§ What you will do
Pictures aside, output each record exactly.

(Dataset entries)
↓

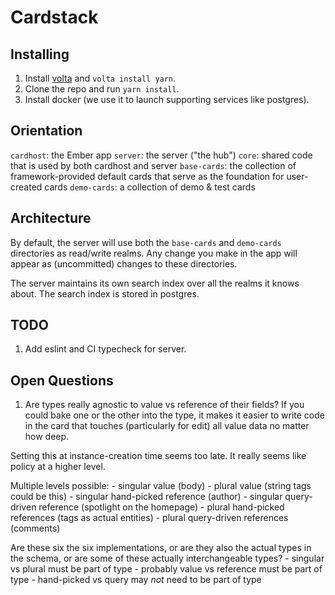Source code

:# Cardstack

## Installing

1. Install [volta](https://volta.sh/) and `volta install yarn`.
2. Clone the repo and run `yarn install`.
3. Install docker (we use it to launch supporting services like postgres).

## Orientation

`cardhost`: the Ember app
`server`: the server ("the hub")
`core`: shared code that is used by both cardhost and server
`base-cards`: the collection of framework-provided default cards that serve as the foundation for user-created cards
`demo-cards`: a collection of demo & test cards

## Architecture

By default, the server will use both the `base-cards` and `demo-cards` directories as read/write realms. Any change you make in the app will appear as (uncommitted) changes to these directories.

The server maintains its own search index over all the realms it knows about. The search index is stored in postgres.

## TODO

1. Add eslint and CI typecheck for server.

## Open Questions

1. Are types really agnostic to value vs reference of their fields? If you could bake one or the other into the type, it makes it easier to write code in the card that touches (particularly for edit) all value data no matter how deep.

  Setting this at instance-creation time seems too late. It really seems like policy at a higher level.

  Multiple levels possible:
    - singular value (body)
    - plural value (string tags could be this)
    - singular hand-picked reference (author)
    - singular query-driven reference (spotlight on the homepage)
    - plural hand-picked references (tags as actual entities)
    - plural query-driven references (comments)

  Are these six the six implementations, or are they also the actual types in the schema, or are some of these actually interchangeable types?
    - singular vs plural must be part of type
    - probably value vs reference must be part of type
    - hand-picked vs query may *not* need to be part of type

↑

§ Task answer
Source code

:# Cardstack

## Installing

1. Install [volta](https://volta.sh/) and `volta install yarn`.
2. Clone the repo and run `yarn install`.
3. Install docker (we use it to launch supporting services like postgres).

## Orientation

`cardhost`: the Ember app
`server`: the server ("the hub")
`core`: shared code that is used by both cardhost and server
`base-cards`: the collection of framework-provided default cards that serve as the foundation for user-created cards
`demo-cards`: a collection of demo & test cards

## Architecture

By default, the server will use both the `base-cards` and `demo-cards` directories as read/write realms. Any change you make in the app will appear as (uncommitted) changes to these directories.

The server maintains its own search index over all the realms it knows about. The search index is stored in postgres.

## TODO

1. Add eslint and CI typecheck for server.

## Open Questions

1. Are types really agnostic to value vs reference of their fields? If you could bake one or the other into the type, it makes it easier to write code in the card that touches (particularly for edit) all value data no matter how deep.

  Setting this at instance-creation time seems too late. It really seems like policy at a higher level.

  Multiple levels possible:
    - singular value (body)
    - plural value (string tags could be this)
    - singular hand-picked reference (author)
    - singular query-driven reference (spotlight on the homepage)
    - plural hand-picked references (tags as actual entities)
    - plural query-driven references (comments)

  Are these six the six implementations, or are they also the actual types in the schema, or are some of these actually interchangeable types?
    - singular vs plural must be part of type
    - probably value vs reference must be part of type
    - hand-picked vs query may *not* need to be part of type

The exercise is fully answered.